The EU referendum is now imminent but the campaign on both sides of the debate has been characterised by mass confusion. It seems that no one really knows what the future holds, regardless of whether we stay or whether we leave. However, if predictions were to be made, here’s one hypothetical forecast of events to come if Britain were to go it alone.
We’re told that we need to leave the EU in order to curb immigration and that, if we do, we’ll all be richer, safer, and happier. However, regardless of what we choose, the camps in Calais aren’t going anywhere and the queue of immigrants which stretches across Europe is going to keep on marching in our direction. Since the Brexit camp say we’re going to have so much more money, the fact that we will no longer be a member of the EU isn’t going to stop anyone from wanting to come here for a better life. The only problem is, far more will come illegally rather than as refugees under EU free travel rules.

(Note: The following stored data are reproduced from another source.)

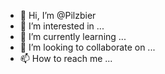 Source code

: - 👋 Hi, I’m @Pilzbier
- 👀 I’m interested in ...
- 🌱 I’m currently learning ...
- 💞️ I’m looking to collaborate on ...
- 📫 How to reach me ...

<!---
Pilzbier/Pilzbier is a ✨ special ✨ repository because its `README.md` (this file) appears on your GitHub profile.
You can click the Preview link to take a look at your changes.
--->

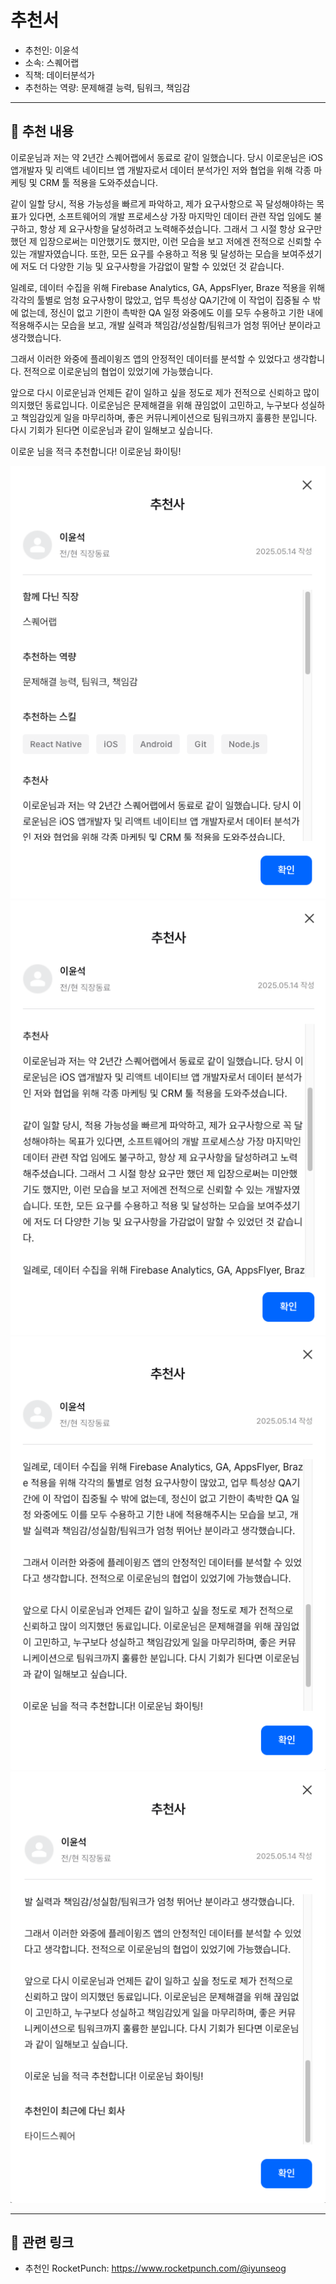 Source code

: # 추천서

- 추천인: 이윤석
- 소속: 스퀘어랩
- 직책: 데이터분석가
- 추천하는 역량: 문제해결 능력, 팀워크, 책임감

---

## 💬 추천 내용

이로운님과 저는 약 2년간 스퀘어랩에서 동료로 같이 일했습니다. 당시 이로운님은 iOS 앱개발자 및 리액트 네이티브 앱 개발자로서 데이터 분석가인 저와 협업을 위해 각종 마케팅 및 CRM 툴 적용을 도와주셨습니다.

같이 일할 당시, 적용 가능성을 빠르게 파악하고, 제가 요구사항으로 꼭 달성해야하는 목표가 있다면, 소프트웨어의 개발 프로세스상 가장 마지막인 데이터 관련 작업 임에도 불구하고, 항상 제 요구사항을 달성하려고 노력해주셨습니다. 그래서 그 시절 항상 요구만 했던 제 입장으로써는 미안했기도 했지만, 이런 모습을 보고 저에겐 전적으로 신뢰할 수 있는 개발자였습니다. 또한, 모든 요구를 수용하고 적용 및 달성하는 모습을 보여주셨기에 저도 더 다양한 기능 및 요구사항을 가감없이 말할 수 있었던 것 같습니다.

일례로, 데이터 수집을 위해 Firebase Analytics, GA, AppsFlyer, Braze 적용을 위해 각각의 툴별로 엄청 요구사항이 많았고, 업무 특성상 QA기간에 이 작업이 집중될 수 밖에 없는데, 정신이 없고 기한이 촉박한 QA 일정 와중에도 이를 모두 수용하고 기한 내에 적용해주시는 모습을 보고, 개발 실력과 책임감/성실함/팀워크가 엄청 뛰어난 분이라고 생각했습니다.

그래서 이러한 와중에 플레이윙즈 앱의 안정적인 데이터를 분석할 수 있었다고 생각합니다. 전적으로 이로운님의 협업이 있었기에 가능했습니다.

앞으로 다시 이로운님과 언제든 같이 일하고 싶을 정도로 제가 전적으로 신뢰하고 많이 의지했던 동료입니다. 이로운님은 문제해결을 위해 끊임없이 고민하고, 누구보다 성실하고 책임감있게 일을 마무리하며, 좋은 커뮤니케이션으로 팀워크까지 훌륭한 분입니다. 다시 기회가 된다면 이로운님과 같이 일해보고 싶습니다.

이로운 님을 적극 추천합니다! 이로운님 화이팅!

![](/assets/wanted/wanted-squarelab-yunseok-data-01.png)
![](/assets/wanted/wanted-squarelab-yunseok-data-02.png)
![](/assets/wanted/wanted-squarelab-yunseok-data-03.png)
![](/assets/wanted/wanted-squarelab-yunseok-data-04.png)

---

## 🔗 관련 링크

- 추천인 RocketPunch: https://www.rocketpunch.com/@iyunseog
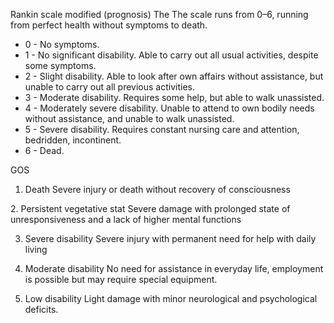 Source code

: Rankin scale modified (prognosis)
The The scale runs from 0–6, running from perfect health without symptoms to death.

-   0 - No symptoms.
-   1 - No significant disability. Able to carry out all usual activities, despite some symptoms.
-   2 - Slight disability. Able to look after own affairs without assistance, but unable to carry out all previous activities.
-   3 - Moderate disability. Requires some help, but able to walk unassisted.
-   4 - Moderately severe disability. Unable to attend to own bodily needs without assistance, and unable to walk unassisted.
-   5 - Severe disability. Requires constant nursing care and attention, bedridden, incontinent.
-   6 - Dead.


GOS
1. Death
Severe injury or death without recovery of consciousness

2. Persistent vegetative stat
Severe damage with prolonged state of unresponsiveness and a lack of higher mental functions

3. Severe disability
Severe injury with permanent need for help with daily living

4. Moderate disability
No need for assistance in everyday life, employment is possible but may require special equipment.

5. Low disability
Light damage with minor neurological and psychological deficits. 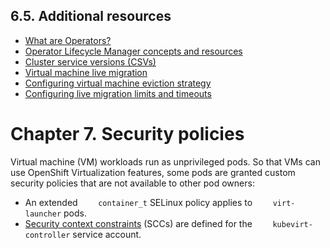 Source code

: ## 6.5. Additional resources




-  [What are Operators?](https://access.redhat.com/documentation/en-us/openshift_container_platform/4.11/html-single/operators/#olm-what-operators-are) 
-  [Operator Lifecycle Manager concepts and resources](https://access.redhat.com/documentation/en-us/openshift_container_platform/4.11/html-single/operators/#olm-understanding-olm) 
-  [Cluster service versions (CSVs)](https://access.redhat.com/documentation/en-us/openshift_container_platform/4.11/html-single/operators/#olm-csv_olm-understanding-olm) 
-  [Virtual machine live migration](https://access.redhat.com/documentation/en-us/openshift_container_platform/4.11/html-single/virtualization/#virt-live-migration) 
-  [Configuring virtual machine eviction strategy](https://access.redhat.com/documentation/en-us/openshift_container_platform/4.11/html-single/virtualization/#virt-configuring-vmi-eviction-strategy) 
-  [Configuring live migration limits and timeouts](https://access.redhat.com/documentation/en-us/openshift_container_platform/4.11/html-single/virtualization/#virt-configuring-live-migration-limits_virt-live-migration-limits) 


# Chapter 7. Security policies




Virtual machine (VM) workloads run as unprivileged pods. So that VMs can use OpenShift Virtualization features, some pods are granted custom security policies that are not available to other pod owners:

- An extended `    container_t` SELinux policy applies to `    virt-launcher` pods.
-  [Security context constraints](https://access.redhat.com/documentation/en-us/openshift_container_platform/4.11/html-single/authentication_and_authorization/#security-context-constraints-about_configuring-internal-oauth) (SCCs) are defined for the `    kubevirt-controller` service account.


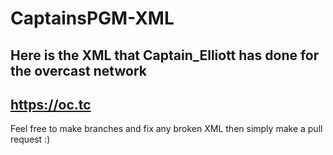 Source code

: CaptainsPGM-XML
===============

Here is the XML that Captain_Elliott has done for the overcast network
-------------
https://oc.tc
-------------
Feel free to make branches and fix any broken XML then simply make a pull request :)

Since illegal immigrants can’t get a legal job, many will be forced to either resort to crime to survive (resulting in high crime rates and a prison system full of prisoners awaiting deportation) or they will work off the books, cash in hand, for less than minimum wage, paying no tax. Unemployment will rise, wages will be pushed down, and public services will become overstretched. The mood of our indigenous population will inevitably decline but their anger is unlikely to be aimed at the politicians who have the power to change things, instead targeted towards the immigrants themselves who simply wanted to build a better life. Eventually the country will become heavily divided along lines of ethnicity.
Since David Cameron has already confirmed that he will be leaving office before the next election, we will not have an opportunity to vote for the next prime minister. If, by then, we have left the EU, Cameron’s successor is sure to be chosen from among the Brexit camp and in all likelihood it will end up being Boris Johnson. Meanwhile, across the pond, the Americans are proving that they might just be crazy enough to elect Boris’s bad hair twin, Donald Trump. Of course, President Trump will remain unconvinced by Barak Obama’s recent naysaying and he will gladly embrace a loose-ended Britain, recently divorced from our European partners. The UK will be treated even more like a 51st state than ever and, with the circus clown double act that is BoJo and Trump proclaiming themselves leaders of the free world, our allies couldn’t possibly be blamed for wanting to take a step back from us.
In times like these our nuclear deterrent will become an ever more crucial necessity, but we won’t be able to keep subs in the Clyde anymore. Sturgeon the brave and her SNP army will no doubt respond to our leaving Europe by holding another referendum on Scottish independence and, since the last one was so close, the change in political geography is more likely than not to push the polls over that golden 50% line and hail the separation of our nation along the length of Hadrian’s wall. The People’s Republic of Scotland, never keen on nuclear power or weaponry, will cast Britain’s submarines out to be housed south of the border, most likely in Portsmouth, Liverpool, and Gateshead. The Thames will have been considered of course, but with Boris Island being greenlighted by our new (and completely impartial) Prime Minister, they’ll be no room left.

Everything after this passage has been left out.